Task item :: Do not copy the pictures. Write out the lines from the start of the entries through the line containing "coding without TypeScript.".
:: Records provided ::
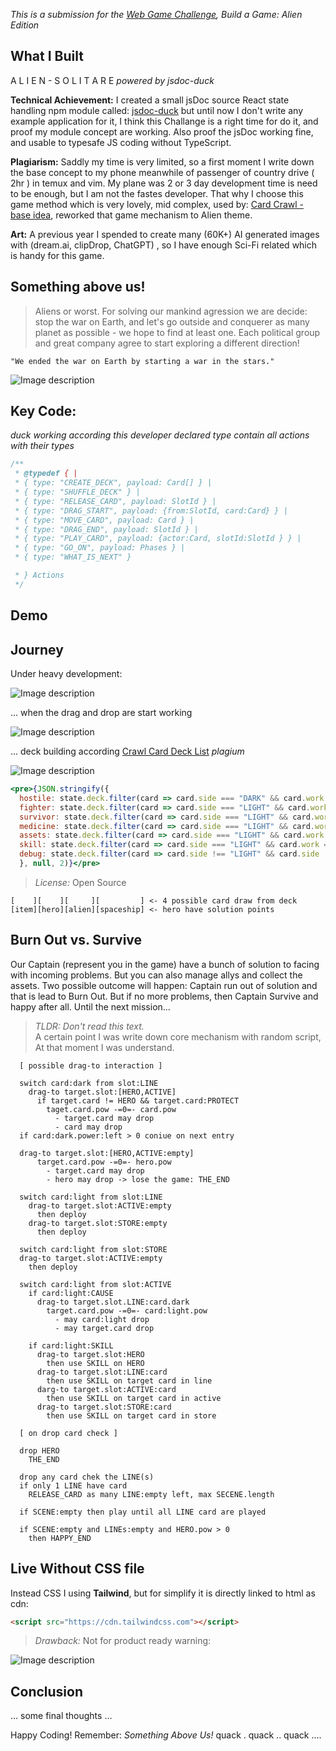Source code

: _This is a submission for the [Web Game Challenge](https://dev.to/challenges/webgame), Build a Game: Alien Edition_

## What I Built
A L I E N - S O L I T A R E 
_powered by jsdoc-duck_

**Technical Achievement:** I created a small jsDoc source React state handling npm module called: [jsdoc-duck](https://www.npmjs.com/package/jsdoc-duck) but until now I don't write any example application for it, I think this Challange is a right time for do it, and proof my module concept are working. Also proof the jsDoc working fine, and usable to typesafe JS coding without TypeScript.

**Plagiarism:** Saddly my time is very limited, so a first moment I write down the base concept to my phone meanwhile of passenger of country drive ( 2hr ) in temux and vim. My plane was 2 or 3 day development time is need to be enough, but I am not the fastes developer. That why I choose this game method which is very lovely, mid complex, used by: [Card Crawl - base idea](https://play.google.com/store/apps/details?id=com.tinytouchtales.cardcrawl&hl=en_US), reworked that game mechanism to Alien theme.

**Art:** A previous year I spended to create many (60K+) AI generated images with (dream.ai, clipDrop, ChatGPT) , so I have enough Sci-Fi related which is handy for this game.

## Something above us!

> Aliens or worst. For solving our mankind agression we are decide: stop the war on Earth, and let's go outside and conquerer as many planet as possible - we hope to find at least one. Each political group and great company agree to start exploring a different direction!

`"We ended the war on Earth by starting a war in the stars."`

![Image description](https://dev-to-uploads.s3.amazonaws.com/uploads/articles/3it31rbqn329b4m6ufk9.png)

## Key Code:
_duck working according this developer declared type contain all actions with their types_
```js
/**
 * @typedef { |
 * { type: "CREATE_DECK", payload: Card[] } |
 * { type: "SHUFFLE_DECK" } |
 * { type: "RELEASE_CARD", payload: SlotId } |
 * { type: "DRAG_START", payload: {from:SlotId, card:Card} } |
 * { type: "MOVE_CARD", payload: Card } |
 * { type: "DRAG_END", payload: SlotId } |
 * { type: "PLAY_CARD", payload: {actor:Card, slotId:SlotId } } |
 * { type: "GO_ON", payload: Phases } |
 * { type: "WHAT_IS_NEXT" }

 * } Actions
 */
```

## Demo
<!-- You can directly embed your game and code into this post (see the FAQ section of the challenge page) or you can share links to your game and public repo. -->

## Journey
<!-- Tell us about your process, what you learned, anything you are particularly proud of, what you hope to do next, etc. -->

Under heavy development:

![Image description](https://dev-to-uploads.s3.amazonaws.com/uploads/articles/1lj8mzd2wsjymr72w125.png)

... when the drag and drop are start working 


![Image description](https://dev-to-uploads.s3.amazonaws.com/uploads/articles/zn35m3zk4vkvib0zwrua.png)

... deck building according [Crawl Card Deck List](https://steamcommunity.com/sharedfiles/filedetails/?id=1296228670) _plagium_

![Image description](https://dev-to-uploads.s3.amazonaws.com/uploads/articles/4zcu8fhsylk3wajy0gpa.png) 
```jsx
<pre>{JSON.stringify({
  hostile: state.deck.filter(card => card.side === "DARK" && card.work === "HIT").map(card => card.power).sort(descend).join(),
  fighter: state.deck.filter(card => card.side === "LIGHT" && card.work === "HIT").map(card => card.power).sort(descend).join(),
  survivor: state.deck.filter(card => card.side === "LIGHT" && card.work === "PROTECT").map(card => card.power).sort(descend).join(),
  medicine: state.deck.filter(card => card.side === "LIGHT" && card.work === "RAISE").map(card => card.power).sort(descend).join(),
  assets: state.deck.filter(card => card.side === "LIGHT" && card.work === "WORTH").map(card => card.power).sort(descend).join(),
  skill: state.deck.filter(card => card.side === "LIGHT" && card.work === "SKILL").map(card => card.name).join(),
  debug: state.deck.filter(card => card.side !== "LIGHT" && card.side !== "DARK").map(card => card.id).join(),
  }, null, 2)}</pre>
```

<!-- We encourage you to consider adding a license for your code. -->
> *License:* Open Source 

<!-- Team Submissions: Please pick one member to publish the submission and credit teammates by listing their DEV usernames directly in the body of the post. -->

<!-- Don't forget to add a cover image (if you want). -->

<!-- Thanks for participating!  -->

```
[    ][    ][     ][         ] <- 4 possible card draw from deck
[item][hero][alien][spaceship] <- hero have solution points 
```

## Burn Out vs. Survive
Our Captain (represent you in the game) have a bunch of solution to facing with incoming problems. But you can also manage allys and collect the assets. Two possible outcome will happen: Captain run out of solution and that  is lead to Burn Out. But if no more problems, then Captain Survive and happy after all. Until the next mission...
 

> _TLDR: Don't read this text._  
A certain point I was write down core mechanism with random script, At that moment I was understand.
```
  [ possible drag-to interaction ]

  switch card:dark from slot:LINE
    drag-to target.slot:[HERO,ACTIVE]
      if target.card != HERO && target.card:PROTECT
        taget.card.pow -=0=- card.pow
          - target.card may drop
          - card may drop
  if card:dark.power:left > 0 coniue on next entry

  drag-to target.slot:[HERO,ACTIVE:empty]
      target.card.pow -=0=- hero.pow
        - target.card may drop
        - hero may drop -> lose the game: THE_END

  switch card:light from slot:LINE
    drag-to target.slot:ACTIVE:empty
      then deploy
    drag-to target.slot:STORE:empty
      then deploy

  switch card:light from slot:STORE
  drag-to target.slot:ACTIVE:empty
    then deploy

  switch card:light from slot:ACTIVE
    if card:light:CAUSE
      drag-to target.slot.LINE:card.dark
        target.card.pow -=0=- card:light.pow
          - may card:light drop
          - may target.card drop

    if card:light:SKILL
      drag-to target.slot:HERO
        then use SKILL on HERO
      drag-to target.slot:LINE:card
        then use SKILL on target card in line
      darg-to target.slot:ACTIVE:card
        then use SKILL on target card in active
      drag-to target.slot:STORE:card
        then use SKILL on target card in store

  [ on drop card check ]

  drop HERO
    THE_END

  drop any card chek the LINE(s)
  if only 1 LINE have card
    RELEASE_CARD as many LINE:empty left, max SECENE.length

  if SCENE:empty then play until all LINE card are played

  if SCENE:empty and LINEs:empty and HERO.pow > 0
    then HAPPY_END
```

## Live Without CSS file

Instead CSS I using **Tailwind**, but for simplify it is directly linked to html as cdn:
```html
<script src="https://cdn.tailwindcss.com"></script>
```
> *Drawback:* Not for product ready warning:

![Image description](https://dev-to-uploads.s3.amazonaws.com/uploads/articles/rnii6m9lnucvxne6tx3b.png)

## Conclusion
... some final thoughts ...

Happy Coding! Remember: _Something Above Us!_ quack . quack .. quack ....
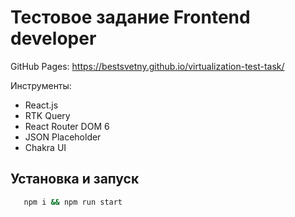 # Тестовое задание Frontend developer
GitHub Pages: https://bestsvetny.github.io/virtualization-test-task/

Инструменты:
- React.js
- RTK Query
- React Router DOM 6
- JSON Placeholder
- Chakra UI

## Установка и запуск

```bash
   npm i && npm run start
```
:::
Your response ::
Source code

: _This is a submission for the [Web Game Challenge](https://dev.to/challenges/webgame), Build a Game: Alien Edition_

## What I Built
A L I E N - S O L I T A R E 
_powered by jsdoc-duck_

**Technical Achievement:** I created a small jsDoc source React state handling npm module called: [jsdoc-duck](https://www.npmjs.com/package/jsdoc-duck) but until now I don't write any example application for it, I think this Challange is a right time for do it, and proof my module concept are working. Also proof the jsDoc working fine, and usable to typesafe JS coding without TypeScript.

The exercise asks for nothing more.